Take the material below and reproduce, word for word, only the lines from the line with "- votre enfant" through the line with "- surveillez l’apparition".

== Segment start ==

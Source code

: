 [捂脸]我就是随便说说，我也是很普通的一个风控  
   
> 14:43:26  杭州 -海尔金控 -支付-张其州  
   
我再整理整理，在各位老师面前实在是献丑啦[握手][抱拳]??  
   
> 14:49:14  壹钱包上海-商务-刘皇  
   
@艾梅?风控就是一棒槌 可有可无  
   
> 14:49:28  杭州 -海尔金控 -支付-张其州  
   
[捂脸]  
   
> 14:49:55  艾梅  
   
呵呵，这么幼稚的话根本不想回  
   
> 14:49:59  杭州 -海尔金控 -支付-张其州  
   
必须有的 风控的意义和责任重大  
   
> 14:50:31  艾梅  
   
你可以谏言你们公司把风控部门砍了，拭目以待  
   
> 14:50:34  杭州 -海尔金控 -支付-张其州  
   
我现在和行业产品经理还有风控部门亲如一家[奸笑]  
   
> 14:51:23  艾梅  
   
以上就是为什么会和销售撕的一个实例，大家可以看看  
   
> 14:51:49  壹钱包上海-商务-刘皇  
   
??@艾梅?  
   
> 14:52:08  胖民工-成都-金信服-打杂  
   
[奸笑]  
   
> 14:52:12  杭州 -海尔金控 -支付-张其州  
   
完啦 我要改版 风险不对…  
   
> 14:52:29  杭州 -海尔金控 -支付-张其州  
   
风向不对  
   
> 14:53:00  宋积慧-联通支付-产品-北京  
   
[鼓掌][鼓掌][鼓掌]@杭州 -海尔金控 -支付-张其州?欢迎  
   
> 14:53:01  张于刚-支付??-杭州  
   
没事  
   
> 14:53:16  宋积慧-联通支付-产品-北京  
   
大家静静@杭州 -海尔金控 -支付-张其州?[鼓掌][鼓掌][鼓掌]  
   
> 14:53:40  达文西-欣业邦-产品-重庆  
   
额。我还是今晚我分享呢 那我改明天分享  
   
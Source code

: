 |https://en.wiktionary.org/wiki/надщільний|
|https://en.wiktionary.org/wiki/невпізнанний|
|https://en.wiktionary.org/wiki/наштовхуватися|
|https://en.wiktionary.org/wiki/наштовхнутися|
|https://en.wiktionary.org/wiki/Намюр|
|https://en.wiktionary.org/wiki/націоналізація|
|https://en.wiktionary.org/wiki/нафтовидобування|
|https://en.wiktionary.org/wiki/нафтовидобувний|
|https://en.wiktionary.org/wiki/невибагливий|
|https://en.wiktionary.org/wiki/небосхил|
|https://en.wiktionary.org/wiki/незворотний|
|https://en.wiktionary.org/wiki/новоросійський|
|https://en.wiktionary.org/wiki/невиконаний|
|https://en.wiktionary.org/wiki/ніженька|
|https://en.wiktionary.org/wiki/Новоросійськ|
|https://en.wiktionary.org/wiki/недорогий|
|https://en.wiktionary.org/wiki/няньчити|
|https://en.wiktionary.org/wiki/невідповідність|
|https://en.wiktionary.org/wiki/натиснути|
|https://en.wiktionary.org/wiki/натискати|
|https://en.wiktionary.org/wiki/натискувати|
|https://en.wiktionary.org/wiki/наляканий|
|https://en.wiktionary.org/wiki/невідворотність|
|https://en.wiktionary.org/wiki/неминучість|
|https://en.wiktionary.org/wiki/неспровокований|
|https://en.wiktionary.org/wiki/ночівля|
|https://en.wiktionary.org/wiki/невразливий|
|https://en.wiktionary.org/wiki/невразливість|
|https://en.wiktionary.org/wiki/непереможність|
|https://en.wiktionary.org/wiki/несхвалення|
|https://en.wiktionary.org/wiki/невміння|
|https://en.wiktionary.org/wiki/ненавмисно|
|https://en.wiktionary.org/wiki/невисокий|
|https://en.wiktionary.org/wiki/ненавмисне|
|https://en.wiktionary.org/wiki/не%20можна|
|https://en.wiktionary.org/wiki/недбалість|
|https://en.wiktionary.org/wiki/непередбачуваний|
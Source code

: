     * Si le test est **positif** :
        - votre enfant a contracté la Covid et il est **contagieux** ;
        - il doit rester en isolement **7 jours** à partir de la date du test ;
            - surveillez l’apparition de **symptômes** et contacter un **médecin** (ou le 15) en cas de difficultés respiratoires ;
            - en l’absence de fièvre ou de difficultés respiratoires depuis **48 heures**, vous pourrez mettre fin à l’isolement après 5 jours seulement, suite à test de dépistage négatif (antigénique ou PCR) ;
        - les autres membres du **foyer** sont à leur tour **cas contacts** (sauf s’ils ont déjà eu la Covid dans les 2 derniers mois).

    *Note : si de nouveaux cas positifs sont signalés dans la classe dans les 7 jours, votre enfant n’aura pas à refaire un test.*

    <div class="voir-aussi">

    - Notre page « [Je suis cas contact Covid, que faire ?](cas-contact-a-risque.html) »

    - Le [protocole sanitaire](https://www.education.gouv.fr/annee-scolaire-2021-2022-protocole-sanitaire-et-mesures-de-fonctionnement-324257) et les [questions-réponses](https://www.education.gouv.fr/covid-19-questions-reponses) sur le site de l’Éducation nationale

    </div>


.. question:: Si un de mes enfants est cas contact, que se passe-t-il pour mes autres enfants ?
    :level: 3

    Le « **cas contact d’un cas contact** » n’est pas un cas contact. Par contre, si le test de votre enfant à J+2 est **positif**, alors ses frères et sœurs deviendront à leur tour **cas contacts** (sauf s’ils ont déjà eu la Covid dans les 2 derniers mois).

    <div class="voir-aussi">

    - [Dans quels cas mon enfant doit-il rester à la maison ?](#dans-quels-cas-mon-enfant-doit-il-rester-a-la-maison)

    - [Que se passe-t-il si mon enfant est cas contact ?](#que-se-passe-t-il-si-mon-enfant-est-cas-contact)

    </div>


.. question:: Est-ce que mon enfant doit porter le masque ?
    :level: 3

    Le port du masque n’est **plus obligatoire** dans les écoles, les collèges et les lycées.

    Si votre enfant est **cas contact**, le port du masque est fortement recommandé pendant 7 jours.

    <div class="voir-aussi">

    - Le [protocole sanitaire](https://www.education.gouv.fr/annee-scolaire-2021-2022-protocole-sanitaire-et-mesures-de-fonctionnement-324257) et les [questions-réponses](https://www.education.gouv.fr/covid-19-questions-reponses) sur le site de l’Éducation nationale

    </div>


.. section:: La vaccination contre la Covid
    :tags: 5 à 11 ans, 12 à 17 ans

== Segment end ==

_Reply_:
        - votre enfant a contracté la Covid et il est **contagieux** ;
        - il doit rester en isolement **7 jours** à partir de la date du test ;
            - surveillez l’apparition de **symptômes** et contacter un **médecin** (ou le 15) en cas de difficultés respiratoires ;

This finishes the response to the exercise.